The UAE left the Oil Producer and Exporter Countries (OPEC), a group of oil-producing nations created to control global oil prices in the interests of its members. The group has often been called a cartel due to its ability to manipulate oil prices through different methods.
Impact on Global Oil Supply
Globally, 25% of world oil consumption comes from the Saudi-UAE-Bahrain-Iran-Qatar network, and OPEC controls nearly 80% of global oil supply. Within the erstwhile OPEC (including the UAE), the UAE accounts for 6.4% of global oil supply, whereas Saudi Arabia accounts for roughly 15%.
The total oil production per day as of May 2026 is around 3 million barrels per day, 10% of global production capacity. If they scale up to their maximum capacity, i.e., up to 5 million barrels per day, they can add another 7%-8% production to the global oil supply.
At a point when Venezuela could see its sanctions lifted within 2026, this oil supply could easily crash prices down to $50 per barrel, i.e., the same price before the Iran-Israel war.

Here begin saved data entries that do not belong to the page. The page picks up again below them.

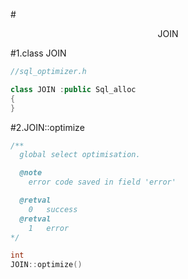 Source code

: #<center>JOIN</center>

#1.class JOIN

```cpp
//sql_optimizer.h

class JOIN :public Sql_alloc
{
}
```

#2.JOIN::optimize

```cpp
/**
  global select optimisation.

  @note
    error code saved in field 'error'

  @retval
    0   success
  @retval
    1   error
*/

int
JOIN::optimize()
```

The Saudi-UAE Rift that Caused the UAE’s OPEC Exit
The differences between Saudi Arabia and the UAE emerged as the primary reason for this departure. Both countries have been at loggerheads with each other in multiple instances, such as:
- Gaza Issue: There is a slight difference with the UAE willing to be more cooperative with Israel, whereas the Saudis want a clear path towards a Palestinian State.
- Sudan: The Saudi Arabian government backs the government forces, i.e., SAF, whereas the UAE has been accused of backing the RAF.

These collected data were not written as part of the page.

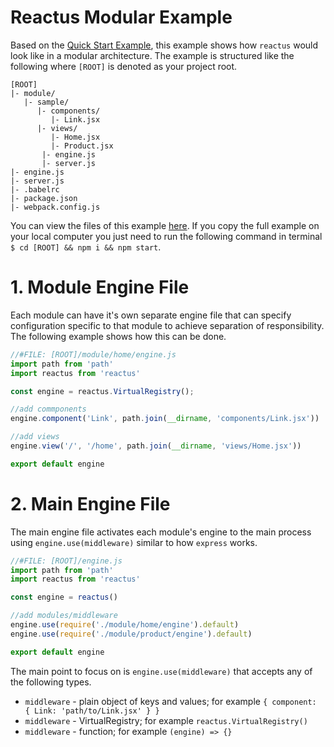 # Reactus Modular Example

Based on the [Quick Start Example](https://github.com/Openovate/reactus/tree/master/examples/quick-start-example),
this example shows how `reactus` would look like in a modular architecture. The
example is structured like the following where `[ROOT]` is denoted as your
project root.

```
[ROOT]
|- module/
   |- sample/
      |- components/
         |- Link.jsx
      |- views/
         |- Home.jsx
         |- Product.jsx
       |- engine.js
       |- server.js
|- engine.js
|- server.js
|- .babelrc
|- package.json
|- webpack.config.js
```

You can view the files of this example
[here](https://github.com/Openovate/reactus/tree/master/examples/modular-example).
If you copy the full example on your local computer you just need to run the
following command in terminal `$ cd [ROOT] && npm i && npm start`.

# 1. Module Engine File

Each module can have it's own separate engine file that can specify
configuration specific to that module to achieve separation of responsibility.
The following example shows how this can be done.

```js
//#FILE: [ROOT]/module/home/engine.js
import path from 'path'
import reactus from 'reactus'

const engine = reactus.VirtualRegistry();

//add commponents
engine.component('Link', path.join(__dirname, 'components/Link.jsx'))

//add views
engine.view('/', '/home', path.join(__dirname, 'views/Home.jsx'))

export default engine
```

# 2. Main Engine File

The main engine file activates each module's engine to the main process using
`engine.use(middleware)` similar to how `express` works.

```js
//#FILE: [ROOT]/engine.js
import path from 'path'
import reactus from 'reactus'

const engine = reactus()

//add modules/middleware
engine.use(require('./module/home/engine').default)
engine.use(require('./module/product/engine').default)

export default engine
```

The main point to focus on is `engine.use(middleware)` that accepts any of the
following types.

 - `middleware` - plain object of keys and values; for example
 `{ component: { Link: 'path/to/Link.jsx' } }`
 - `middleware` - VirtualRegistry; for example `reactus.VirtualRegistry()`
 - `middleware` - function; for example `(engine) => {}`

- Yemen: The alliance fighting against the Houthis collapsed as Saudi Arabia continued backing the Presidential Leadership Council, while the UAE backed the Southern Transition Council.
- Somalia: In the independence movement of Somaliland, the UAE is suspected to be a shadow backer of the Somaliland government (also recognized by Israel), whereas the Saudis support the Federal Government in Mogadishu.